Your assignment
In your answer, reproduce exactly the lines from the beginning of the listing below through the one containing "In the initial", and only those lines.

Data for this exercise
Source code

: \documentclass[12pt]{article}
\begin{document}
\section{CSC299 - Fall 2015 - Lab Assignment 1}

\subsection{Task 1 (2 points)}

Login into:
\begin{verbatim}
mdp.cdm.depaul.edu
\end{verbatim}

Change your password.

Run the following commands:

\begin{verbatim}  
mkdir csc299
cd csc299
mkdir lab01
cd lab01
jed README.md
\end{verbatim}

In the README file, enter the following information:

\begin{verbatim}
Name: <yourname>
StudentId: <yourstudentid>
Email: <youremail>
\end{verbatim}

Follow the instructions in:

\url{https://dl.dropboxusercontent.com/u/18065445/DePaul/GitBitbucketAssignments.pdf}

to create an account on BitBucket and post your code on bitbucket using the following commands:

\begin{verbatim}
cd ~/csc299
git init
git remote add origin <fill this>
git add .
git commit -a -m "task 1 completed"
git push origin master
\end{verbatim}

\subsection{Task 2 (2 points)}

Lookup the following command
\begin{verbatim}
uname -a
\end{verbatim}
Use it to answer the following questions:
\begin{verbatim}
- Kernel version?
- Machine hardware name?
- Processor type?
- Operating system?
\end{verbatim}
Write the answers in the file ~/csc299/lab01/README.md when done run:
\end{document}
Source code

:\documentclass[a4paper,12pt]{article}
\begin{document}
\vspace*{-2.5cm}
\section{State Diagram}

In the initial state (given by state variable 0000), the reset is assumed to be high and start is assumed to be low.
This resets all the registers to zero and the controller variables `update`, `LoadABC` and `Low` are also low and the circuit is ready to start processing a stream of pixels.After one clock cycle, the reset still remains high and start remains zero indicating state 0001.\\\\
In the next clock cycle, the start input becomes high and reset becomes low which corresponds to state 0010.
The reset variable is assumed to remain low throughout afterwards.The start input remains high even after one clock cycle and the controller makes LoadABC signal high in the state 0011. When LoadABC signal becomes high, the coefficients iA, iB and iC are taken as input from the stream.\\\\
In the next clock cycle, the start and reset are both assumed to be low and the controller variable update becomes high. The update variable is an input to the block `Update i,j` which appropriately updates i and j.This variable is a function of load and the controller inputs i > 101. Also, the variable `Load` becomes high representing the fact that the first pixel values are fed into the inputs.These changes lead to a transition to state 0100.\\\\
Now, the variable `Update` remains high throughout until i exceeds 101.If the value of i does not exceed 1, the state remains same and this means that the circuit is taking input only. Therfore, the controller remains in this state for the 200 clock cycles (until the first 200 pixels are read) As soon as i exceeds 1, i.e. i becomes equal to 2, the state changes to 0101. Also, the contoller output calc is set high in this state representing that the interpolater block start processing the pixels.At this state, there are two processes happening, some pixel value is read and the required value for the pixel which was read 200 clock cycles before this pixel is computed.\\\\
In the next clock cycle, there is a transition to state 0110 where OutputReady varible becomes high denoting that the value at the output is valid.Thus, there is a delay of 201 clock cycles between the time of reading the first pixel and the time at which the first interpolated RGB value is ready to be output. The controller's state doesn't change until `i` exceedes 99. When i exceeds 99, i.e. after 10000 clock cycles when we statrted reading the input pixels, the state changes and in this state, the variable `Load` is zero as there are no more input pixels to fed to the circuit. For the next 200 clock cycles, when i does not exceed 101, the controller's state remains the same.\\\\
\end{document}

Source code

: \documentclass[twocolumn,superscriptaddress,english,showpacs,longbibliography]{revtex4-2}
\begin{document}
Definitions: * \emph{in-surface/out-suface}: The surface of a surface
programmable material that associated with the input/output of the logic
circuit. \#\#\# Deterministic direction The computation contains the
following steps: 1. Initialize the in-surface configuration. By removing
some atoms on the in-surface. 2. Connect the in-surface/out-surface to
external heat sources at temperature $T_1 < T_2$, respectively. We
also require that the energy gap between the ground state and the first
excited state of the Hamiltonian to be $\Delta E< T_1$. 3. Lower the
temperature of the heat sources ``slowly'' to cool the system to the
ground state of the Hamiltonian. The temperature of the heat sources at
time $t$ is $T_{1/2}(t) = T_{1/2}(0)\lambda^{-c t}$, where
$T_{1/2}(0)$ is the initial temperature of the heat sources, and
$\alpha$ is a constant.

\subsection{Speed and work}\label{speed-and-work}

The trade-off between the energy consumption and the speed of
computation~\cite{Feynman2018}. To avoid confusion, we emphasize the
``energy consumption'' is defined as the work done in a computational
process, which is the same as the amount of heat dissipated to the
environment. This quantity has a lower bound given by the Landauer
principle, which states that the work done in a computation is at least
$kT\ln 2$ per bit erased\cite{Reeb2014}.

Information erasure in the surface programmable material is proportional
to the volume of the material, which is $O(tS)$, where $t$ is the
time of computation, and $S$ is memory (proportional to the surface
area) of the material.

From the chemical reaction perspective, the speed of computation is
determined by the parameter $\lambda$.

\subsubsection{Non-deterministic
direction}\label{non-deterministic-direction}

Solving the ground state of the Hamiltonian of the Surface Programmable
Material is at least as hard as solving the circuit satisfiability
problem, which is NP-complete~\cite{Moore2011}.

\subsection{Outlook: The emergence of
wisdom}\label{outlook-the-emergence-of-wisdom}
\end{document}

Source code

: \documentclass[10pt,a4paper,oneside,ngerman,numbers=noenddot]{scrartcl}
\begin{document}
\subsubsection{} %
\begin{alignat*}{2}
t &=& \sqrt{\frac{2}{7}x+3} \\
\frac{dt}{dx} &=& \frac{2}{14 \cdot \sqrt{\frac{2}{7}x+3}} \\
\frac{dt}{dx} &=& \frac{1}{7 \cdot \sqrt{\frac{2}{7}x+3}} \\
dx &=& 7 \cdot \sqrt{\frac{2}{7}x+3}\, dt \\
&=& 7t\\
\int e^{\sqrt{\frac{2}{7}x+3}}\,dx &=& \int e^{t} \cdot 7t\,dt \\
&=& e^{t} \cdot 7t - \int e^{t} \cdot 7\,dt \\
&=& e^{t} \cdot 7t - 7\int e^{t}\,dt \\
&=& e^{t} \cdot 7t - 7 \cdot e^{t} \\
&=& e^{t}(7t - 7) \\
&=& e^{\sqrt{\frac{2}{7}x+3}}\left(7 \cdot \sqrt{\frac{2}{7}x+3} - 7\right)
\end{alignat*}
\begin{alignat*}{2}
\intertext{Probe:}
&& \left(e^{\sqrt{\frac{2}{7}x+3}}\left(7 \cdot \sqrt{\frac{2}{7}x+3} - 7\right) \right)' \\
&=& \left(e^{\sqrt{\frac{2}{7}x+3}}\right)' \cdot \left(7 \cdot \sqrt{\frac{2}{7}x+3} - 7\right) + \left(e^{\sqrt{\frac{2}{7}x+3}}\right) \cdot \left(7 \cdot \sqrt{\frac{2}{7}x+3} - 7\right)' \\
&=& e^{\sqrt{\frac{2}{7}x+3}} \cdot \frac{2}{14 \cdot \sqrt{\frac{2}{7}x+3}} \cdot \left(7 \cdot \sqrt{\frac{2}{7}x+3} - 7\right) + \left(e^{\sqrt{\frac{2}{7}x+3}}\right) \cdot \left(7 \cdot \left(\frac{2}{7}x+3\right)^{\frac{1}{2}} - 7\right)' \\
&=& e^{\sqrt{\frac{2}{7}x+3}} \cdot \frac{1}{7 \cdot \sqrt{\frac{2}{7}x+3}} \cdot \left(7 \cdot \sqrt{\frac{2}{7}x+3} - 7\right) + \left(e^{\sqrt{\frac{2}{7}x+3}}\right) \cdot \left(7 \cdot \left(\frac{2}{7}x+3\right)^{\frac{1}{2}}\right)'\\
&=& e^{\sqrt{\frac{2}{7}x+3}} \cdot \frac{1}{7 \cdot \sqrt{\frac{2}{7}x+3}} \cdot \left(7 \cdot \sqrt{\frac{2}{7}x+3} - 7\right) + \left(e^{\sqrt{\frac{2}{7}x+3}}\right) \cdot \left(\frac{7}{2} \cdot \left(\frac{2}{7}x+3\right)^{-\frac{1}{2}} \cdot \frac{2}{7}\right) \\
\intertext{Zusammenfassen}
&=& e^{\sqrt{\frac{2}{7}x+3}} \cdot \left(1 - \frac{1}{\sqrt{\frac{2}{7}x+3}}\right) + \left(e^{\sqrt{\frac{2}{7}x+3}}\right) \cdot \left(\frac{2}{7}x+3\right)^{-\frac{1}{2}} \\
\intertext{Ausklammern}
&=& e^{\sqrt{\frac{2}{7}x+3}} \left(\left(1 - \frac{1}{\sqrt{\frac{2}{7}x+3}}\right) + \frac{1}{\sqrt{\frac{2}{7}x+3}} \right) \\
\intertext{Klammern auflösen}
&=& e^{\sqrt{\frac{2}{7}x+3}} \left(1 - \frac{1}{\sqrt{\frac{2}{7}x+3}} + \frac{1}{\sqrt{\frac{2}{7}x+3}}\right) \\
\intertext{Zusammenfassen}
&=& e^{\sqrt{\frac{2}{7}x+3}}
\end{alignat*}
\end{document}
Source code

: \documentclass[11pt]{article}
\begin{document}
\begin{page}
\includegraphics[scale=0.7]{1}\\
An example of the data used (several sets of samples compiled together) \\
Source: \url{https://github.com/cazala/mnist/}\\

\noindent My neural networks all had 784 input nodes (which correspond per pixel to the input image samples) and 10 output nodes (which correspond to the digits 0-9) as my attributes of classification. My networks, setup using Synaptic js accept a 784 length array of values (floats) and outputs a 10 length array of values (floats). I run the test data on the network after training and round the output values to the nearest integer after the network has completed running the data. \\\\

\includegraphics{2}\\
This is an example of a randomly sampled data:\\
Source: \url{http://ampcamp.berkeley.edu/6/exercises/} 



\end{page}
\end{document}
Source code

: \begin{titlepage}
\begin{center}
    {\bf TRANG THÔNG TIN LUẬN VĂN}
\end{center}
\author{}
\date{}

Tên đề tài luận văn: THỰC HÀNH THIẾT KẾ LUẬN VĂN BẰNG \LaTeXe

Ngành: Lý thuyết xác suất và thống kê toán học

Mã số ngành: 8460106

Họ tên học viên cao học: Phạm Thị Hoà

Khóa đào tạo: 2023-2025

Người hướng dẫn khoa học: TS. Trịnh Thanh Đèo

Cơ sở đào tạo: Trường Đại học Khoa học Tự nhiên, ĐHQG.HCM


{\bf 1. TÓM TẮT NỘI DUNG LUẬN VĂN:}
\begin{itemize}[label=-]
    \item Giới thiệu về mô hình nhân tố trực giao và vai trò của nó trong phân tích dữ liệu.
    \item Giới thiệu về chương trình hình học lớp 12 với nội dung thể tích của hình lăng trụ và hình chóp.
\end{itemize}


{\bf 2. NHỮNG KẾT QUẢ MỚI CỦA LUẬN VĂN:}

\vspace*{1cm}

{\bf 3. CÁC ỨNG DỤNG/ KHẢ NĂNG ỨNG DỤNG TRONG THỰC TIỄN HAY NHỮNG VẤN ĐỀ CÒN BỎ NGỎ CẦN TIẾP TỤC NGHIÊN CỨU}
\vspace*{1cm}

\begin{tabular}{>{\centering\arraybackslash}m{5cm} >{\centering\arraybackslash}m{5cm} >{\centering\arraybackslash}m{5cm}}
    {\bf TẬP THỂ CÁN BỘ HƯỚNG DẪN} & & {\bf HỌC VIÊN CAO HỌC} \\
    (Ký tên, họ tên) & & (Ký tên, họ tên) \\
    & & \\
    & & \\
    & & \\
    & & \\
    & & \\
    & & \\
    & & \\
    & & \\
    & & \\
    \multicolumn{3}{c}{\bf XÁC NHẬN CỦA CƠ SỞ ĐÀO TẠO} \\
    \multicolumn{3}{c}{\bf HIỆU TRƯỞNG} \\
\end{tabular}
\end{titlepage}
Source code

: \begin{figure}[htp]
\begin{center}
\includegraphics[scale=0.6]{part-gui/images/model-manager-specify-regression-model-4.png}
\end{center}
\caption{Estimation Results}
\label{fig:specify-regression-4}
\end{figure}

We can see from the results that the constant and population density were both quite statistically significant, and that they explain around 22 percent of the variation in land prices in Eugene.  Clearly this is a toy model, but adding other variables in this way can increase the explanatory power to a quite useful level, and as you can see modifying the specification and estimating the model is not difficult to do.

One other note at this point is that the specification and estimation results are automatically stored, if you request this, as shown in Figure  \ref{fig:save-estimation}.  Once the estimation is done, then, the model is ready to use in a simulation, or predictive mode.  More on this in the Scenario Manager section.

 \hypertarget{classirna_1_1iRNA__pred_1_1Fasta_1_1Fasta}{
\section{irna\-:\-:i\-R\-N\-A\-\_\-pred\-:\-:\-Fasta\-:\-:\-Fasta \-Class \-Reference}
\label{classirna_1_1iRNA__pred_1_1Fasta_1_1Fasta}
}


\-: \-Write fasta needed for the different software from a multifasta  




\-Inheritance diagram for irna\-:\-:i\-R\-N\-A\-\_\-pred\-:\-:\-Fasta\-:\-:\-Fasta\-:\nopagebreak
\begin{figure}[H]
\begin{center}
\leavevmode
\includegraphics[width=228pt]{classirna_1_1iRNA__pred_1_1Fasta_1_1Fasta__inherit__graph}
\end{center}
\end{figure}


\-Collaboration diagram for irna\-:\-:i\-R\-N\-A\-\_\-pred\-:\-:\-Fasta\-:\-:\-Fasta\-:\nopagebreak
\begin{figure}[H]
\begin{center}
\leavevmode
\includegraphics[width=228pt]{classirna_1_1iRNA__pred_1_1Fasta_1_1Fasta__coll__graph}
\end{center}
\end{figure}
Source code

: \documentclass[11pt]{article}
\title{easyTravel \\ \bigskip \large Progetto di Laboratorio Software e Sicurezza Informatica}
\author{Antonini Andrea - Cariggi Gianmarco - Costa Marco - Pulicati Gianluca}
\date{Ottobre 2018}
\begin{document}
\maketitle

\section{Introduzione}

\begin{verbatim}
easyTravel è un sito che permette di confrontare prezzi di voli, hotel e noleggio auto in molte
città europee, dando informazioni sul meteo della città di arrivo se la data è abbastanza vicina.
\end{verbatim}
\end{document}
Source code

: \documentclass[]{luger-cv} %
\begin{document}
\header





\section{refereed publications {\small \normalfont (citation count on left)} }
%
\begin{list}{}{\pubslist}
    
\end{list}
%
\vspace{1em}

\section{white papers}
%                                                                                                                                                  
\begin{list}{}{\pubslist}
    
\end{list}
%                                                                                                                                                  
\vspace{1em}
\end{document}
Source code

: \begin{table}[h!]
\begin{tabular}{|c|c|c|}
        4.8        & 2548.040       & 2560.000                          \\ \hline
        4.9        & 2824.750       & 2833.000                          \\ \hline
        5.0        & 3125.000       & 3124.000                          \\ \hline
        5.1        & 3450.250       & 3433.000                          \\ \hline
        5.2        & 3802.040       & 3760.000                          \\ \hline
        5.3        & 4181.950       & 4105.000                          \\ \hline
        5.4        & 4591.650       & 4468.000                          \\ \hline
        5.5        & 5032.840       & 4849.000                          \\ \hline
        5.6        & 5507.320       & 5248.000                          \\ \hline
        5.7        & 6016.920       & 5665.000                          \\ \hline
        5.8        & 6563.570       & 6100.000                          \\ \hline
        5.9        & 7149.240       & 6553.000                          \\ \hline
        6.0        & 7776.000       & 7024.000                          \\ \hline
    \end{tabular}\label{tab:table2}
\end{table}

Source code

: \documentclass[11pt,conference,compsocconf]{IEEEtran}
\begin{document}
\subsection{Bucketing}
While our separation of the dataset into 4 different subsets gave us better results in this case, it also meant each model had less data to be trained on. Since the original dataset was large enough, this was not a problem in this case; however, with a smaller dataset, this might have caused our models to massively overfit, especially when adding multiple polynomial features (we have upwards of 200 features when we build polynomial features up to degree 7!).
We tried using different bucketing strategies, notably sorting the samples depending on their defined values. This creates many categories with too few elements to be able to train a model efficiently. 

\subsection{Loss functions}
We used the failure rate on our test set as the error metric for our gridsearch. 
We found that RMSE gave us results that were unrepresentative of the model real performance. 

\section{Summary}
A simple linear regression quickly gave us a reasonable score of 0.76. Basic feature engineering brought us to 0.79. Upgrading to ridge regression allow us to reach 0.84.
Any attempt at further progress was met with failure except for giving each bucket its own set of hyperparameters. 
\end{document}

Response
Source code

: \documentclass[12pt]{article}
\begin{document}
\section{CSC299 - Fall 2015 - Lab Assignment 1}

\subsection{Task 1 (2 points)}

Login into:
\begin{verbatim}
mdp.cdm.depaul.edu
\end{verbatim}

Change your password.

Run the following commands:

\begin{verbatim}  
mkdir csc299
cd csc299
mkdir lab01
cd lab01
jed README.md
\end{verbatim}

In the README file, enter the following information:

\begin{verbatim}
Name: <yourname>
StudentId: <yourstudentid>
Email: <youremail>
\end{verbatim}

Follow the instructions in:

\url{https://dl.dropboxusercontent.com/u/18065445/DePaul/GitBitbucketAssignments.pdf}

to create an account on BitBucket and post your code on bitbucket using the following commands:

\begin{verbatim}
cd ~/csc299
git init
git remote add origin <fill this>
git add .
git commit -a -m "task 1 completed"
git push origin master
\end{verbatim}

\subsection{Task 2 (2 points)}

Lookup the following command
\begin{verbatim}
uname -a
\end{verbatim}
Use it to answer the following questions:
\begin{verbatim}
- Kernel version?
- Machine hardware name?
- Processor type?
- Operating system?
\end{verbatim}
Write the answers in the file ~/csc299/lab01/README.md when done run:
\end{document}
Source code

:\documentclass[a4paper,12pt]{article}
\begin{document}
\vspace*{-2.5cm}
\section{State Diagram}

In the initial state (given by state variable 0000), the reset is assumed to be high and start is assumed to be low.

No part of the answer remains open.